Our first office "network" was a "sneakers network" where most everybody had an 8088 desktop. We had one "server" which was a 286 machine running at something like 25 mhz (correct clock speed term?) "server" was the only desktop (actually full tower) connected to a high speed printer, a Xerox machine which was about the size of a damn coffin. When the various accountants finished tax returns or financial statements on our desktops, we'd print to a floppy (a real 5" floppy, not those newfangled hard cased 3" floppies) and we'd walk the disc down the hall to the "server" operator. Hence the "sneaker network".

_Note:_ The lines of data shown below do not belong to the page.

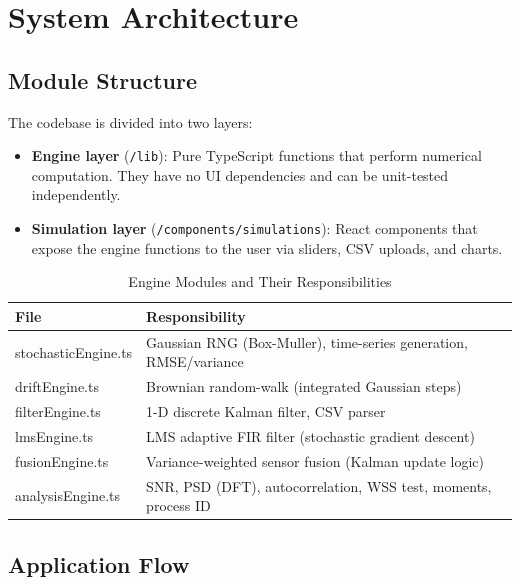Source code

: \documentclass[12pt, a4paper]{article}
\begin{document}
\section{System Architecture}

\subsection{Module Structure}

The codebase is divided into two layers:

\begin{itemize}
  \item \textbf{Engine layer} (\texttt{/lib}): Pure TypeScript functions that perform
        numerical computation. They have no UI dependencies and can be unit-tested
        independently.
  \item \textbf{Simulation layer} (\texttt{/components/simulations}): React components
        that expose the engine functions to the user via sliders, CSV uploads, and charts.
\end{itemize}

\begin{table}[h!]
  \centering
  \caption{Engine Modules and Their Responsibilities}
  \begin{tabular}{>{\ttfamily}ll}
    \toprule
    \textbf{File} & \textbf{Responsibility} \\
    \midrule
    stochasticEngine.ts & Gaussian RNG (Box-Muller), time-series generation, RMSE/variance \\
    driftEngine.ts      & Brownian random-walk (integrated Gaussian steps) \\
    filterEngine.ts     & 1-D discrete Kalman filter, CSV parser \\
    lmsEngine.ts        & LMS adaptive FIR filter (stochastic gradient descent) \\
    fusionEngine.ts     & Variance-weighted sensor fusion (Kalman update logic) \\
    analysisEngine.ts   & SNR, PSD (DFT), autocorrelation, WSS test, moments, process ID \\
    \bottomrule
  \end{tabular}
\end{table}

\subsection{Application Flow}
\end{document}
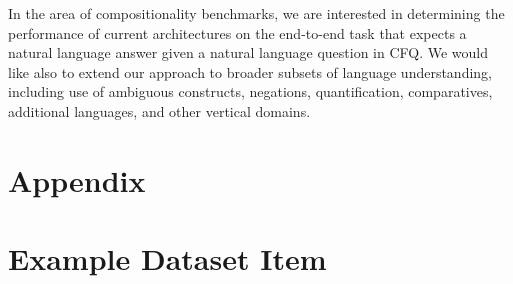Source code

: \documentclass[letterpaper]{article}
\begin{document}
In the area of compositionality benchmarks, we are interested in determining the performance of current architectures on the end-to-end task that expects a natural language answer given a natural language question in CFQ. We would like also to extend our approach to broader subsets of language understanding, including use of ambiguous constructs, negations, quantification, comparatives, additional languages, and other vertical domains.





\clearpage
\appendix
\section*{Appendix}

\setcounter{topnumber}{5}
\setcounter{bottomnumber}{5}
\setcounter{totalnumber}{10}
\renewcommand{\topfraction}{0.9}
\renewcommand{\bottomfraction}{0.9}
\renewcommand{\textfraction}{0.1}
\renewcommand{\floatpagefraction}{0.9}


\section{Example Dataset Item}
\label{suppl:item}
\end{document}

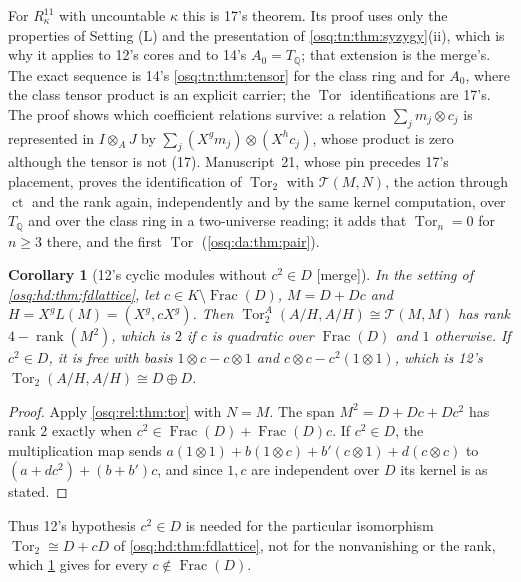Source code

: \documentclass[11pt,letterpaper]{article}
\numberwithin{equation}{section}
\newtheorem{corollary}[corollary]{Corollary}
\theoremstyle{definition}
\theoremstyle{remark}
\theoremstyle{plain}
\newcommand{\Q}{\mathbb Q}
\newcommand{\ct}{\operatorname{ct}}
\newcommand{\Frac}{\operatorname{Frac}}
\newcommand{\Tor}{\operatorname{Tor}}
\newcommand{\rk}{\operatorname{rank}}
\newcommand{\merge}{\textup{\textsf{[merge]}}}
\begin{document}
For $R^{11}_\kappa$ with uncountable $\kappa$ this is 17's theorem. Its proof uses only the properties of Setting (L) and the
presentation of \cref{osq:tn:thm:syzygy}(ii), which is why it applies to 12's cores and to 14's $A_0=T_\Q$; that extension is the
merge's. The exact sequence is 14's \cref{osq:tn:thm:tensor} for the class ring and for $A_0$, where the class tensor product is an
explicit carrier; the $\Tor$ identifications are 17's. The proof shows which coefficient relations survive: a relation
$\sum_jm_j\otimes c_j$ is represented in $I\otimes_AJ$ by $\sum_j(X^gm_j)\otimes(X^hc_j)$, whose product is zero although the tensor
is not (17). Manuscript~21, whose pin precedes 17's placement, proves the identification of $\Tor_2$ with $\mathcal T(M,N)$, the action
through $\ct$ and the rank again, independently and by the same kernel computation, over $T_\Q$ and over the class ring in a two-universe
reading; it adds that $\Tor_n=0$ for $n\ge3$ there, and the first $\Tor$ (\cref{osq:da:thm:pair}).

\begin{corollary}[12's cyclic modules without $c^2\in D$ \merge]\label{osq:rel:cor:twelve}
In the setting of \cref{osq:hd:thm:fdlattice}, let $c\in K\setminus\Frac(D)$, $M=D+Dc$ and $H=X^gL(M)=(X^g,cX^g)$. Then
$\Tor^A_2(A/H,A/H)\cong\mathcal T(M,M)$ has rank $4-\rk(M^2)$, which is $2$ if $c$ is quadratic over $\Frac(D)$ and $1$ otherwise.
If $c^2\in D$, it is free with basis $1\otimes c-c\otimes1$ and $c\otimes c-c^2(1\otimes1)$, which is 12's
$\Tor_2(A/H,A/H)\cong D\oplus D$.
\end{corollary}
\begin{proof}
Apply \cref{osq:rel:thm:tor} with $N=M$. The span $M^2=D+Dc+Dc^2$ has rank $2$ exactly when $c^2\in\Frac(D)+\Frac(D)c$. If $c^2\in D$,
the multiplication map sends $a(1\otimes1)+b(1\otimes c)+b'(c\otimes1)+d(c\otimes c)$ to $(a+dc^2)+(b+b')c$, and since $1,c$ are
independent over $D$ its kernel is as stated.
\end{proof}

Thus 12's hypothesis $c^2\in D$ is needed for the particular isomorphism $\Tor_2\cong D+cD$ of \cref{osq:hd:thm:fdlattice}, not for
the nonvanishing or the rank, which \cref{osq:rel:cor:twelve} gives for every $c\notin\Frac(D)$.
\end{document}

After a couple of years doing that, we upgraded to our own self-installed LAN which we ran on Windows 3.0. Hilarity ensued, but that's an entirely different story. Suffice it to say I still experience blood pressure spikes every time I see Bill Gates' face on TV or on the Intertubes.

The "sneakers network" years were roughly 1987-1989, and the self-built LAN fiasco was roughly 1990-1992. I've tried my best to erase most memories of those years.

Foy
 
My first computer was also a TRS 80. My first attempt at networking was to use Desqview 386 to tie two computers together as a computer BBS, running Wildcat software. And I ran the Mace Utilities rather than the Norton Utilities. Peter Norton may have invented the UnDelete command, but Paul Mace invented UnFormat . . .

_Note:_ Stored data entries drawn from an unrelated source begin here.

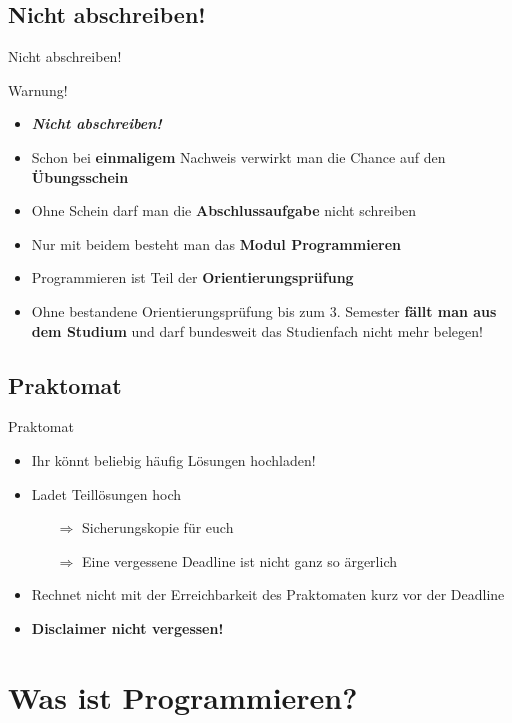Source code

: \documentclass[usepdftitle=false,hyperref={pdfpagelabels=false}]{beamer}
\begin{document}
\subsection{Nicht abschreiben!}
\begin{frame}{Nicht abschreiben!}
\begin{alertblock}{Warnung!}
\begin{itemize}
\item \emph{\textbf{Nicht abschreiben!}}
\item Schon bei \textbf{einmaligem} Nachweis verwirkt man die Chance auf den \textbf{Übungsschein}
\item Ohne Schein darf man die \textbf{Abschlussaufgabe} nicht schreiben
\item Nur mit beidem besteht man das \textbf{Modul Programmieren}
\item Programmieren ist Teil der \textbf{Orientierungsprüfung}
\item Ohne bestandene Orientierungsprüfung bis zum 3. Semester \textbf{fällt man aus dem Studium} und darf bundesweit das Studienfach nicht mehr belegen!
\end{itemize}
\end{alertblock}
\end{frame}

\subsection{Praktomat}
\begin{frame}{Praktomat}
    \begin{itemize}
        \item Ihr könnt beliebig häufig Lösungen hochladen!
        \item Ladet Teillösungen hoch
        \begin{itemize}
            \item[$\Rightarrow$] Sicherungskopie für euch
            \item[$\Rightarrow$] Eine vergessene Deadline ist nicht ganz so ärgerlich
        \end{itemize}
        \item Rechnet nicht mit der Erreichbarkeit des Praktomaten
              kurz vor der Deadline
        \item \textbf{Disclaimer nicht vergessen!}
    \end{itemize}
\end{frame}

\section{Was ist Programmieren?}
\end{document}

Back when computers were fun, and not just another household machine like a TV or a refrigerator . . .
 
I still have an Altair computer with 768 bytes of memory ( couldn’t afford any more memory) . Plus uncounted numbers of SBC’s (Single Board Computers).

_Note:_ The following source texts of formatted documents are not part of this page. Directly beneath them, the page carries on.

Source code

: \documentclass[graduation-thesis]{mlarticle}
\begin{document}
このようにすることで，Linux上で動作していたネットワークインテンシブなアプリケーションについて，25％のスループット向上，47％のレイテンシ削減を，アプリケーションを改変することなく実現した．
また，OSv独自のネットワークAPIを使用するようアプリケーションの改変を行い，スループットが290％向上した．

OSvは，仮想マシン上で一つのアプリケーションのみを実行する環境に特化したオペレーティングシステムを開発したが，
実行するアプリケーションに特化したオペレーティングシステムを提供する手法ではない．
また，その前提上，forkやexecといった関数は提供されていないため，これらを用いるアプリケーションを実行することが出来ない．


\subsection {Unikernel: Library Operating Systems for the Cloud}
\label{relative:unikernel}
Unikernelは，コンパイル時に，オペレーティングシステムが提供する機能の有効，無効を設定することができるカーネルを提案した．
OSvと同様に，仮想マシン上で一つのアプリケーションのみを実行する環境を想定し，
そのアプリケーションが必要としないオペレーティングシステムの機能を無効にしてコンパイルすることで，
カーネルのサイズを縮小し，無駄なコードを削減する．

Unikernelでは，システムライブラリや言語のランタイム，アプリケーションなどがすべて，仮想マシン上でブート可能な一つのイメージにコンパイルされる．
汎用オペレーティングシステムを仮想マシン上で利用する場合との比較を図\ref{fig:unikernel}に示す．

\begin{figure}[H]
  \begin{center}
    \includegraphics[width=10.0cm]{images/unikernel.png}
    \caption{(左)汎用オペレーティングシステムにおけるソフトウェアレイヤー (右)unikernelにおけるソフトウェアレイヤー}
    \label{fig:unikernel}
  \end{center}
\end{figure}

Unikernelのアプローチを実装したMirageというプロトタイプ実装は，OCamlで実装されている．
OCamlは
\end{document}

That’s the hazard of having a vocation that is also an avocation & being unable to throw old friends to the recycler. Who knows? Some old customer may want a new feature. :p

May the FORTH be with you.

Paul
 
I still have and it still works the first Macbook 140 with (upgraded to 2 mb ram!) and a 40 mb hard drive and the screen black and white (grey).... the battery is shot but plugged in it still fires up... it had the super advanced ball and clicker cursor.... man I was way advanced in 1991.... peoples jaw dropped. AND it cost a fortune... luckily I had a good job back then.
 
One of the first high school business classes I taught in ‘87 was “Computer Accounting”. We had a lab with a dozen TRaSh 80s as they were called. I knew accounting, but my computer skills were less than stellar. But I must have impressed the principal enough that he asked me to fix/rehab a “ditto” machine. Whoa! Now we had two on campus for 35 teachers!
 
Ah the ditto machine... I’d go into the bank and the teller would say “so how’s teaching?” .... how’d you know I was a teacher I asked..... says”you’ve got chalk all over your back and a blue ditto sheet smear on your forehead”
 
My first computer experience was during my senior year when the engineering department got its first analog computer consisting of many differentiating and integrating amplifiers connected with jumper cables.
 
Our school used Mimeograph machines (competing technology). I can still remember the unique smell.

My only experience with an analog computer was in a controls class. We had to use one to balance an inverted pendulum on a motorized cart (1 DOF).
 
My laptop says "Etch-a-Sketch" across the top and when it locks up I hold it over my head and shake it! Never fails!!